(INPUT RECORDS begins)

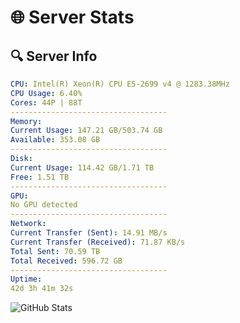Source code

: # 🌐 Server Stats
## 🔍 Server Info
```yaml
CPU: Intel(R) Xeon(R) CPU E5-2699 v4 @ 1283.38MHz
CPU Usage: 6.40%
Cores: 44P | 88T
-----------------------------------
Memory:
Current Usage: 147.21 GB/503.74 GB
Available: 353.08 GB
-----------------------------------
Disk:
Current Usage: 114.42 GB/1.71 TB
Free: 1.51 TB
-----------------------------------
GPU:
No GPU detected
-----------------------------------
Network:
Current Transfer (Sent): 14.91 MB/s
Current Transfer (Received): 71.87 KB/s
Total Sent: 70.59 TB
Total Received: 596.72 GB
-----------------------------------
Uptime:
42d 3h 41m 32s
```
![GitHub Stats](https://img.shields.io/badge/Updated-2025-04-19_01:04:21-blue)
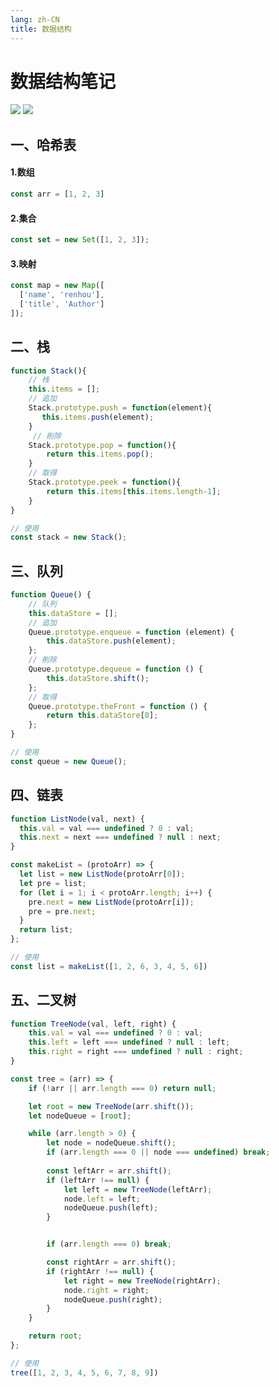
 ```yaml
---
lang: zh-CN
title: 数据结构
---
```


# 数据结构笔记

![](https://img.shields.io/badge/-Typescript-9ca3af.svg?logo=typescript&style=popout-square)  ![](https://img.shields.io/badge/-Javascript-9ca3af.svg?logo=javascript&style=popout-square)



## 一、哈希表

#### 1.数组

```js
const arr = [1, 2, 3]
```

#### 2.集合

```js
const set = new Set([1, 2, 3]);
```

#### 3.映射

```js
const map = new Map([
  ['name', 'renhou'],
  ['title', 'Author']
]);
```



## 二、栈

```js
function Stack(){
    // 栈
    this.items = [];
    // 追加
    Stack.prototype.push = function(element){
       this.items.push(element);
    }
     // 削除
    Stack.prototype.pop = function(){
        return this.items.pop();
    }
    // 取得
    Stack.prototype.peek = function(){
        return this.items[this.items.length-1];
    }
}

// 使用
const stack = new Stack();
```



## 三、队列

```js
function Queue() {
	// 队列
	this.dataStore = [];
	// 追加
	Queue.prototype.enqueue = function (element) {
		this.dataStore.push(element);
	};
	// 削除
	Queue.prototype.dequeue = function () {
		this.dataStore.shift();
	};
	// 取得
	Queue.prototype.theFront = function () {
		return this.dataStore[0];
	};
}

// 使用
const queue = new Queue();
```



## 四、链表

```js
function ListNode(val, next) {
  this.val = val === undefined ? 0 : val;
  this.next = next === undefined ? null : next;
}

const makeList = (protoArr) => {
  let list = new ListNode(protoArr[0]);
  let pre = list;
  for (let i = 1; i < protoArr.length; i++) {
    pre.next = new ListNode(protoArr[i]);
    pre = pre.next;
  }
  return list;
};

// 使用
const list = makeList([1, 2, 6, 3, 4, 5, 6])
```



## 五、二叉树

```js
function TreeNode(val, left, right) {
	this.val = val === undefined ? 0 : val;
	this.left = left === undefined ? null : left;
	this.right = right === undefined ? null : right;
}

const tree = (arr) => {
	if (!arr || arr.length === 0) return null;

	let root = new TreeNode(arr.shift());
	let nodeQueue = [root];

	while (arr.length > 0) {
		let node = nodeQueue.shift();
		if (arr.length === 0 || node === undefined) break;
    
		const leftArr = arr.shift();
		if (leftArr !== null) {
			let left = new TreeNode(leftArr);
			node.left = left;
			nodeQueue.push(left);
		}


		if (arr.length === 0) break;

		const rightArr = arr.shift();
		if (rightArr !== null) {
			let right = new TreeNode(rightArr);
			node.right = right;
			nodeQueue.push(right);
		}
	}

	return root;
};

// 使用
tree([1, 2, 3, 4, 5, 6, 7, 8, 9])
```

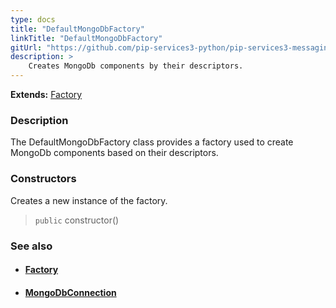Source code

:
 ```yaml
---
type: docs
title: "DefaultMongoDbFactory"
linkTitle: "DefaultMongoDbFactory"
gitUrl: "https://github.com/pip-services3-python/pip-services3-messaging-python"
description: > 
    Creates MongoDb components by their descriptors.
---
```


**Extends:** [Factory](../../../components/build/factory)

### Description

The DefaultMongoDbFactory class provides a factory used to create MongoDb components based on their descriptors.

### Constructors

Creates a new instance of the factory.

> `public` constructor()


### See also
- #### [Factory](../../../components/build/factory)
- #### [MongoDbConnection](../../connect/mongodb_connection)

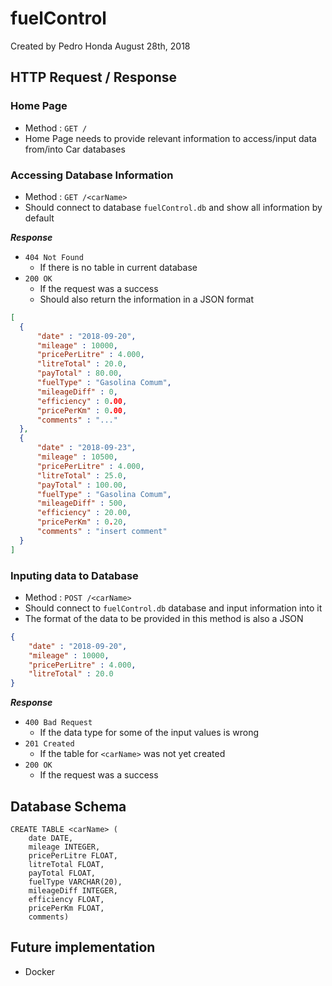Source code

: # fuelControl
Created by Pedro Honda
August 28th, 2018

## HTTP Request / Response

### Home Page

- Method : `GET /`
- Home Page needs to provide relevant information to access/input data from/into Car databases

### Accessing Database Information

- Method : `GET /<carName>`
- Should connect to database `fuelControl.db` and show all information by default

_**Response**_

- `404 Not Found`
  - If there is no <carName> table in current database
- `200 OK`
  - If the request was a success
  - Should also return the information in a JSON format
```json
[
  {
      "date" : "2018-09-20",
      "mileage" : 10000,
      "pricePerLitre" : 4.000,
      "litreTotal" : 20.0,
      "payTotal" : 80.00,
      "fuelType" : "Gasolina Comum",
      "mileageDiff" : 0,
      "efficiency" : 0.00,
      "pricePerKm" : 0.00,
      "comments" : "..."
  },
  {
      "date" : "2018-09-23",
      "mileage" : 10500,
      "pricePerLitre" : 4.000,
      "litreTotal" : 25.0,
      "payTotal" : 100.00,
      "fuelType" : "Gasolina Comum",
      "mileageDiff" : 500,
      "efficiency" : 20.00,
      "pricePerKm" : 0.20,
      "comments" : "insert comment"
  }
]
```

### Inputing data to Database

- Method : `POST /<carName>`
- Should connect to `fuelControl.db` database and input information into it
- The format of the data to be provided in this method is also a JSON
```json
{
    "date" : "2018-09-20",
    "mileage" : 10000,
    "pricePerLitre" : 4.000,
    "litreTotal" : 20.0
}
```

_**Response**_

- `400 Bad Request`
  - If the data type for some of the input values is wrong
- `201 Created`
  - If the table for `<carName>` was not yet created
- `200 OK`
  - If the request was a success

## Database Schema
```
CREATE TABLE <carName> (
    date DATE,           
    mileage INTEGER,     
    pricePerLitre FLOAT,  
    litreTotal FLOAT,  
    payTotal FLOAT,       
    fuelType VARCHAR(20),
    mileageDiff INTEGER, 
    efficiency FLOAT,     
    pricePerKm FLOAT,     
    comments)            
```

## Future implementation
- Docker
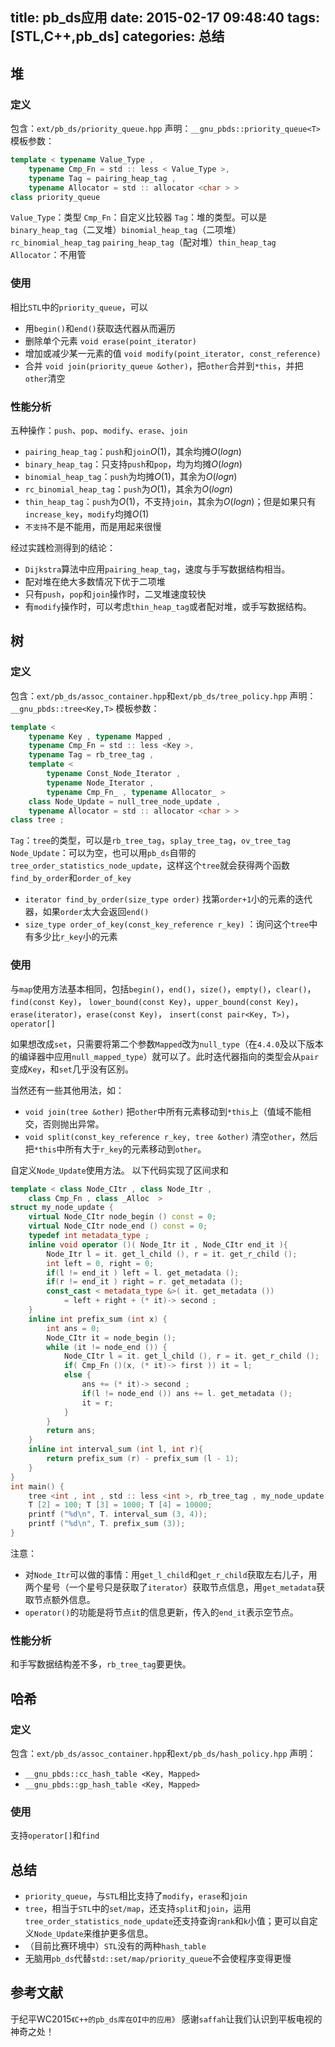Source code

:title: pb_ds应用
date: 2015-02-17 09:48:40
tags: [STL,C++,pb_ds]
categories: 总结
---
<!--more-->
## 堆

### 定义
包含：`ext/pb_ds/priority_queue.hpp`
声明：`__gnu_pbds::priority_queue<T>`
模板参数：
```c++
template < typename Value_Type ,
	typename Cmp_Fn = std :: less < Value_Type >,
	typename Tag = pairing_heap_tag ,
	typename Allocator = std :: allocator <char > >
class priority_queue
```
`Value_Type`：类型
`Cmp_Fn`：自定义比较器
`Tag`：堆的类型。可以是`binary_heap_tag`（二叉堆）`binomial_heap_tag`（二项堆）`rc_binomial_heap_tag` `pairing_heap_tag`（配对堆）`thin_heap_tag`
`Allocator`：不用管

### 使用
相比`STL`中的`priority_queue`，可以
- 用`begin()`和`end()`获取迭代器从而遍历
- 删除单个元素 `void erase(point_iterator)`
- 增加或减少某一元素的值 `void modify(point_iterator, const_reference)`
- 合并 `void join(priority_queue &other)`，把`other`合并到`*this`，并把`other`清空

### 性能分析
五种操作：`push`、`pop`、`modify`、`erase`、`join`
- `pairing_heap_tag`：`push`和`join`$O(1)$，其余均摊$O(logn)$
- `binary_heap_tag`：只支持`push`和`pop`，均为均摊$O(logn)$
- `binomial_heap_tag`：`push`为均摊$O(1)$，其余为$O(logn)$
- `rc_binomial_heap_tag`：`push`为$O(1)$，其余为$O(logn)$
- `thin_heap_tag`：`push`为$O(1)$，不支持`join`，其余为$O(logn)$；但是如果只有`increase_key`，`modify`均摊$O(1)$
- `不支持`不是不能用，而是用起来很慢

经过实践检测得到的结论：
- `Dijkstra`算法中应用`pairing_heap_tag`，速度与手写数据结构相当。
- 配对堆在绝大多数情况下优于二项堆
- 只有`push`，`pop`和`join`操作时，二叉堆速度较快
- 有`modify`操作时，可以考虑`thin_heap_tag`或者配对堆，或手写数据结构。

## 树
### 定义
包含：`ext/pb_ds/assoc_container.hpp`和`ext/pb_ds/tree_policy.hpp`
声明：`__gnu_pbds::tree<Key,T>`
模板参数：
```c++
template <
	typename Key , typename Mapped ,
	typename Cmp_Fn = std :: less <Key >,
	typename Tag = rb_tree_tag ,
	template <
		typename Const_Node_Iterator ,
		typename Node_Iterator ,
		typename Cmp_Fn_ , typename Allocator_ >
	class Node_Update = null_tree_node_update ,
	typename Allocator = std :: allocator <char > >
class tree ;
```
`Tag`：`tree`的类型，可以是`rb_tree_tag`，`splay_tree_tag`，`ov_tree_tag`
`Node_Update`：可以为空，也可以用`pb_ds`自带的`tree_order_statistics_node_update`，这样这个`tree`就会获得两个函数`find_by_order`和`order_of_key`
- `iterator find_by_order(size_type order)` 找第`order+1`小的元素的迭代器，如果`order`太大会返回`end()`
- `size_type order_of_key(const_key_reference r_key)` ：询问这个`tree`中有多少比`r_key`小的元素

### 使用
与`map`使用方法基本相同，包括`begin()`，`end()`，`size()`，`empty()`，`clear()`，`find(const Key)`，
`lower_bound(const Key)`，`upper_bound(const Key)`，`erase(iterator)`，`erase(const Key)`，
`insert(const pair<Key, T>)`，`operator[]`

如果想改成`set`，只需要将第二个参数`Mapped`改为`null_type`（在`4.4.0`及以下版本的编译器中应用`null_mapped_type`）就可以了。此时迭代器指向的类型会从`pair`变成`Key`，和`set`几乎没有区别。

当然还有一些其他用法，如：
- `void join(tree &other)` 把`other`中所有元素移动到`*this`上（值域不能相交，否则抛出异常。
- `void split(const_key_reference r_key, tree &other)` 清空`other`，然后把`*this`中所有大于`r_key`的元素移动到`other`。

自定义`Node_Update`使用方法。
以下代码实现了区间求和
```c++
template < class Node_CItr , class Node_Itr ,
	class Cmp_Fn , class _Alloc	 >
struct my_node_update {
	virtual Node_CItr node_begin () const = 0;
	virtual Node_CItr node_end () const = 0;
	typedef int metadata_type ;
	inline void operator ()( Node_Itr it , Node_CItr end_it ){
		Node_Itr l = it. get_l_child (), r = it. get_r_child ();
		int left = 0, right = 0;
		if(l != end_it ) left = l. get_metadata ();
		if(r != end_it ) right = r. get_metadata ();
		const_cast < metadata_type &>( it. get_metadata ())
			= left + right + (* it)-> second ;
	}
	inline int prefix_sum (int x) {
		int ans = 0;
		Node_CItr it = node_begin ();
		while (it != node_end ()) {
			Node_CItr l = it. get_l_child (), r = it. get_r_child ();
			if( Cmp_Fn ()(x, (* it)-> first )) it = l;
			else {
				ans += (* it)-> second ;
				if(l != node_end ()) ans += l. get_metadata ();
				it = r;
			}
		}
		return ans;
	}
	inline int interval_sum (int l, int r){
		return prefix_sum (r) - prefix_sum (l - 1);
	}
}
int main() {
	tree <int , int , std :: less <int >, rb_tree_tag , my_node_update > T;
	T [2] = 100; T [3] = 1000; T [4] = 10000;
	printf ("%d\n", T. interval_sum (3, 4));
	printf ("%d\n", T. prefix_sum (3));
}
```
注意：
- 对`Node_Itr`可以做的事情：用`get_l_child`和`get_r_child`获取左右儿子，用两个星号（一个星号只是获取了`iterator`）获取节点信息，用`get_metadata`获取节点额外信息。
- `operator()`的功能是将节点`it`的信息更新，传入的`end_it`表示空节点。

### 性能分析
和手写数据结构差不多，`rb_tree_tag`要更快。

## 哈希
### 定义
包含：`ext/pb_ds/assoc_container.hpp`和`ext/pb_ds/hash_policy.hpp`
声明：
- `__gnu_pbds::cc_hash_table <Key, Mapped>`
- `__gnu_pbds::gp_hash_table <Key, Mapped>`

### 使用
支持`operator[]`和`find`

## 总结
- `priority_queue`，与`STL`相比支持了`modify`，`erase`和`join`
- `tree`，相当于`STL`中的`set/map`，还支持`split`和`join`，运用`tree_order_statistics_node_update`还支持查询`rank`和`k`小值；更可以自定义`Node_Update`来维护更多信息。
- （目前比赛环境中）`STL`没有的两种`hash_table`
- 无脑用`pb_ds`代替`std::set/map/priority_queue`不会使程序变得更慢

## 参考文献

于纪平WC2015`《C++的pb_ds库在OI中的应用》`
感谢`saffah`让我们认识到平板电视的神奇之处！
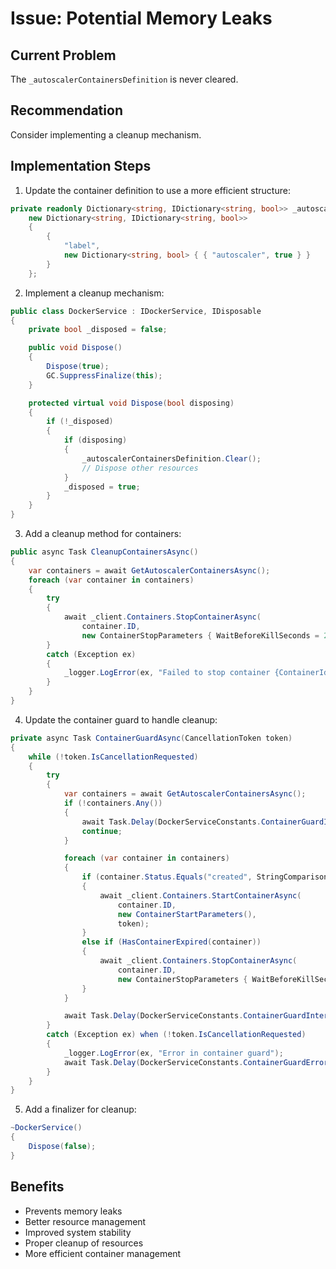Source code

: # Issue: Potential Memory Leaks

## Current Problem
The `_autoscalerContainersDefinition` is never cleared.

## Recommendation
Consider implementing a cleanup mechanism.

## Implementation Steps

1. Update the container definition to use a more efficient structure:
```csharp
private readonly Dictionary<string, IDictionary<string, bool>> _autoscalerContainersDefinition =
    new Dictionary<string, IDictionary<string, bool>>
    {
        {
            "label",
            new Dictionary<string, bool> { { "autoscaler", true } }
        }
    };
```

2. Implement a cleanup mechanism:
```csharp
public class DockerService : IDockerService, IDisposable
{
    private bool _disposed = false;

    public void Dispose()
    {
        Dispose(true);
        GC.SuppressFinalize(this);
    }

    protected virtual void Dispose(bool disposing)
    {
        if (!_disposed)
        {
            if (disposing)
            {
                _autoscalerContainersDefinition.Clear();
                // Dispose other resources
            }
            _disposed = true;
        }
    }
}
```

3. Add a cleanup method for containers:
```csharp
public async Task CleanupContainersAsync()
{
    var containers = await GetAutoscalerContainersAsync();
    foreach (var container in containers)
    {
        try
        {
            await _client.Containers.StopContainerAsync(
                container.ID,
                new ContainerStopParameters { WaitBeforeKillSeconds = 20 });
        }
        catch (Exception ex)
        {
            _logger.LogError(ex, "Failed to stop container {ContainerId}", container.ID);
        }
    }
}
```

4. Update the container guard to handle cleanup:
```csharp
private async Task ContainerGuardAsync(CancellationToken token)
{
    while (!token.IsCancellationRequested)
    {
        try
        {
            var containers = await GetAutoscalerContainersAsync();
            if (!containers.Any())
            {
                await Task.Delay(DockerServiceConstants.ContainerGuardInterval, token);
                continue;
            }

            foreach (var container in containers)
            {
                if (container.Status.Equals("created", StringComparison.OrdinalIgnoreCase))
                {
                    await _client.Containers.StartContainerAsync(
                        container.ID,
                        new ContainerStartParameters(),
                        token);
                }
                else if (HasContainerExpired(container))
                {
                    await _client.Containers.StopContainerAsync(
                        container.ID,
                        new ContainerStopParameters { WaitBeforeKillSeconds = 20 });
                }
            }

            await Task.Delay(DockerServiceConstants.ContainerGuardInterval, token);
        }
        catch (Exception ex) when (!token.IsCancellationRequested)
        {
            _logger.LogError(ex, "Error in container guard");
            await Task.Delay(DockerServiceConstants.ContainerGuardErrorDelay, token);
        }
    }
}
```

5. Add a finalizer for cleanup:
```csharp
~DockerService()
{
    Dispose(false);
}
```

## Benefits
- Prevents memory leaks
- Better resource management
- Improved system stability
- Proper cleanup of resources
- More efficient container management
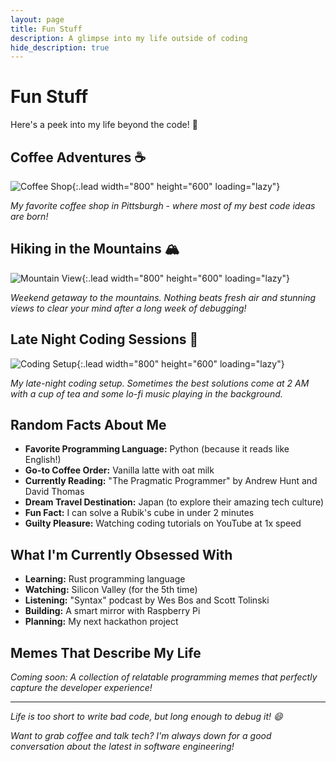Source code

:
 ```yaml
---
layout: page
title: Fun Stuff
description: A glimpse into my life outside of coding
hide_description: true
---
```


# Fun Stuff

Here's a peek into my life beyond the code! 🎉

## Coffee Adventures ☕

![Coffee Shop](/assets/img/blog/example-content-ii.jpg){:.lead width="800" height="600" loading="lazy"}

*My favorite coffee shop in Pittsburgh - where most of my best code ideas are born!*

## Hiking in the Mountains 🏔️

![Mountain View](/assets/img/blog/example-content-iii.jpg){:.lead width="800" height="600" loading="lazy"}

*Weekend getaway to the mountains. Nothing beats fresh air and stunning views to clear your mind after a long week of debugging!*

## Late Night Coding Sessions 🌙

![Coding Setup](/assets/img/blog/hydejack-9.jpg){:.lead width="800" height="600" loading="lazy"}

*My late-night coding setup. Sometimes the best solutions come at 2 AM with a cup of tea and some lo-fi music playing in the background.*

## Random Facts About Me

- **Favorite Programming Language:** Python (because it reads like English!)
- **Go-to Coffee Order:** Vanilla latte with oat milk
- **Currently Reading:** "The Pragmatic Programmer" by Andrew Hunt and David Thomas
- **Dream Travel Destination:** Japan (to explore their amazing tech culture)
- **Fun Fact:** I can solve a Rubik's cube in under 2 minutes
- **Guilty Pleasure:** Watching coding tutorials on YouTube at 1x speed

## What I'm Currently Obsessed With

- **Learning:** Rust programming language
- **Watching:** Silicon Valley (for the 5th time)
- **Listening:** "Syntax" podcast by Wes Bos and Scott Tolinski
- **Building:** A smart mirror with Raspberry Pi
- **Planning:** My next hackathon project

## Memes That Describe My Life

*Coming soon: A collection of relatable programming memes that perfectly capture the developer experience!*

---

*Life is too short to write bad code, but long enough to debug it! 😄*

*Want to grab coffee and talk tech? I'm always down for a good conversation about the latest in software engineering!*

(INPUT RECORDS ends)

## WORK INSTRUCTIONS
Exactly how many lines in the listing above contain the word "makeList"? Only the number should be given.

## TASK OUTPUT
2